▼

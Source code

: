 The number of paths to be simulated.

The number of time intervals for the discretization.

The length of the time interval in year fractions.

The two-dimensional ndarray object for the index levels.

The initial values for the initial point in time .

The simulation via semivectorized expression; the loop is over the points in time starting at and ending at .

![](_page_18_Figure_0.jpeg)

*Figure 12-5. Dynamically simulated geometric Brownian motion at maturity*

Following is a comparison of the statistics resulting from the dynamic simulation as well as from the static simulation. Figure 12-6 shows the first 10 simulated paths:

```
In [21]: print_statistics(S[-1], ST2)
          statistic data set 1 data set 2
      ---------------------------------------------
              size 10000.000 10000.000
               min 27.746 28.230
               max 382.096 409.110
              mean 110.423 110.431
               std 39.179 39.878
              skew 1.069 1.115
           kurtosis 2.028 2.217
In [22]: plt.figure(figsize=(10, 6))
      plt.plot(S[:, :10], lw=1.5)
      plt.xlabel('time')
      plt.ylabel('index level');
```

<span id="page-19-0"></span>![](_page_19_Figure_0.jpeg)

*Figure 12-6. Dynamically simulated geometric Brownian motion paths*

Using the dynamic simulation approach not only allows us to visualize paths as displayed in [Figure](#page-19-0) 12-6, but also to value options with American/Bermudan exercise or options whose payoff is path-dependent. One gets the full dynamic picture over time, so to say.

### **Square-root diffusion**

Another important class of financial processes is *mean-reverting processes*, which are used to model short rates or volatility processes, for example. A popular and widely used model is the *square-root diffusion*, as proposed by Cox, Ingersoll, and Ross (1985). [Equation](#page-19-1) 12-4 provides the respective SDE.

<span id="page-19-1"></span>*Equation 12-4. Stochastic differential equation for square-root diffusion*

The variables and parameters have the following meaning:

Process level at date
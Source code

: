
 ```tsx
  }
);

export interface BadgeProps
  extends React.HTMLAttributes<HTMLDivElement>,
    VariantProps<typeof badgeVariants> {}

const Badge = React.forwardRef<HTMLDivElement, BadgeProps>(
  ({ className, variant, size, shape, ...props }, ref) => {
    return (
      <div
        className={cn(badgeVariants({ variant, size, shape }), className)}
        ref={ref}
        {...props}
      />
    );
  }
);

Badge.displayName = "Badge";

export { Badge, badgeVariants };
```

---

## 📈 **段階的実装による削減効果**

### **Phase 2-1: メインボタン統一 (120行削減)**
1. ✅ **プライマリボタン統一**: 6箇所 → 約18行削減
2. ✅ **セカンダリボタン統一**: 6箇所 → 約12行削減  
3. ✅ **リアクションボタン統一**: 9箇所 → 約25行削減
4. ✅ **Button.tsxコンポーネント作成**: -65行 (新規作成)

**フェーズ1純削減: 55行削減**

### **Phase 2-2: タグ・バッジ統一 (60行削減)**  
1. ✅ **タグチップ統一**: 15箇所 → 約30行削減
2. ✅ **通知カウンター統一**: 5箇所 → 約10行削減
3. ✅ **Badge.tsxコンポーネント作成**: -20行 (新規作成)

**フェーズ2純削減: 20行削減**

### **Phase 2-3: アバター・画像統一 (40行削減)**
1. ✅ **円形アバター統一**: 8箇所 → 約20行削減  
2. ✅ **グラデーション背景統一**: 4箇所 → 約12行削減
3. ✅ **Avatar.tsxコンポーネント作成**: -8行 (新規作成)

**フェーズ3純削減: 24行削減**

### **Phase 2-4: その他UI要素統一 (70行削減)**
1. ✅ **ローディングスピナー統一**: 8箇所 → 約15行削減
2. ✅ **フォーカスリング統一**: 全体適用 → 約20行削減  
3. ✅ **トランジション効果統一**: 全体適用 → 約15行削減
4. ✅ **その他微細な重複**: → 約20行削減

▲

§ DESCRIPTION OF THE TASK
Having read the entries, repeat them all exactly.

§ ANSWER SECTION
Source code

: The number of paths to be simulated.

The number of time intervals for the discretization.

The length of the time interval in year fractions.

The two-dimensional ndarray object for the index levels.

The initial values for the initial point in time .

The simulation via semivectorized expression; the loop is over the points in time starting at and ending at .

![](_page_18_Figure_0.jpeg)

*Figure 12-5. Dynamically simulated geometric Brownian motion at maturity*

Following is a comparison of the statistics resulting from the dynamic simulation as well as from the static simulation. Figure 12-6 shows the first 10 simulated paths:

```
In [21]: print_statistics(S[-1], ST2)
          statistic data set 1 data set 2
      ---------------------------------------------
              size 10000.000 10000.000
               min 27.746 28.230
               max 382.096 409.110
              mean 110.423 110.431
               std 39.179 39.878
              skew 1.069 1.115
           kurtosis 2.028 2.217
In [22]: plt.figure(figsize=(10, 6))
      plt.plot(S[:, :10], lw=1.5)
      plt.xlabel('time')
      plt.ylabel('index level');
```

<span id="page-19-0"></span>![](_page_19_Figure_0.jpeg)

*Figure 12-6. Dynamically simulated geometric Brownian motion paths*

Using the dynamic simulation approach not only allows us to visualize paths as displayed in [Figure](#page-19-0) 12-6, but also to value options with American/Bermudan exercise or options whose payoff is path-dependent. One gets the full dynamic picture over time, so to say.

### **Square-root diffusion**

Another important class of financial processes is *mean-reverting processes*, which are used to model short rates or volatility processes, for example. A popular and widely used model is the *square-root diffusion*, as proposed by Cox, Ingersoll, and Ross (1985). [Equation](#page-19-1) 12-4 provides the respective SDE.

<span id="page-19-1"></span>*Equation 12-4. Stochastic differential equation for square-root diffusion*

The variables and parameters have the following meaning:

Process level at date
Source code

:
 ```tsx
  }
);

export interface BadgeProps
  extends React.HTMLAttributes<HTMLDivElement>,
    VariantProps<typeof badgeVariants> {}

const Badge = React.forwardRef<HTMLDivElement, BadgeProps>(
  ({ className, variant, size, shape, ...props }, ref) => {
    return (
      <div
        className={cn(badgeVariants({ variant, size, shape }), className)}
        ref={ref}
        {...props}
      />
    );
  }
);

Badge.displayName = "Badge";

export { Badge, badgeVariants };
```

---

## 📈 **段階的実装による削減効果**

### **Phase 2-1: メインボタン統一 (120行削減)**
1. ✅ **プライマリボタン統一**: 6箇所 → 約18行削減
2. ✅ **セカンダリボタン統一**: 6箇所 → 約12行削減  
3. ✅ **リアクションボタン統一**: 9箇所 → 約25行削減
4. ✅ **Button.tsxコンポーネント作成**: -65行 (新規作成)

**フェーズ1純削減: 55行削減**

### **Phase 2-2: タグ・バッジ統一 (60行削減)**  
1. ✅ **タグチップ統一**: 15箇所 → 約30行削減
2. ✅ **通知カウンター統一**: 5箇所 → 約10行削減
3. ✅ **Badge.tsxコンポーネント作成**: -20行 (新規作成)

**フェーズ2純削減: 20行削減**

### **Phase 2-3: アバター・画像統一 (40行削減)**
1. ✅ **円形アバター統一**: 8箇所 → 約20行削減  
2. ✅ **グラデーション背景統一**: 4箇所 → 約12行削減
3. ✅ **Avatar.tsxコンポーネント作成**: -8行 (新規作成)

**フェーズ3純削減: 24行削減**

### **Phase 2-4: その他UI要素統一 (70行削減)**
1. ✅ **ローディングスピナー統一**: 8箇所 → 約15行削減
2. ✅ **フォーカスリング統一**: 全体適用 → 約20行削減  
3. ✅ **トランジション効果統一**: 全体適用 → 約15行削減
4. ✅ **その他微細な重複**: → 約20行削減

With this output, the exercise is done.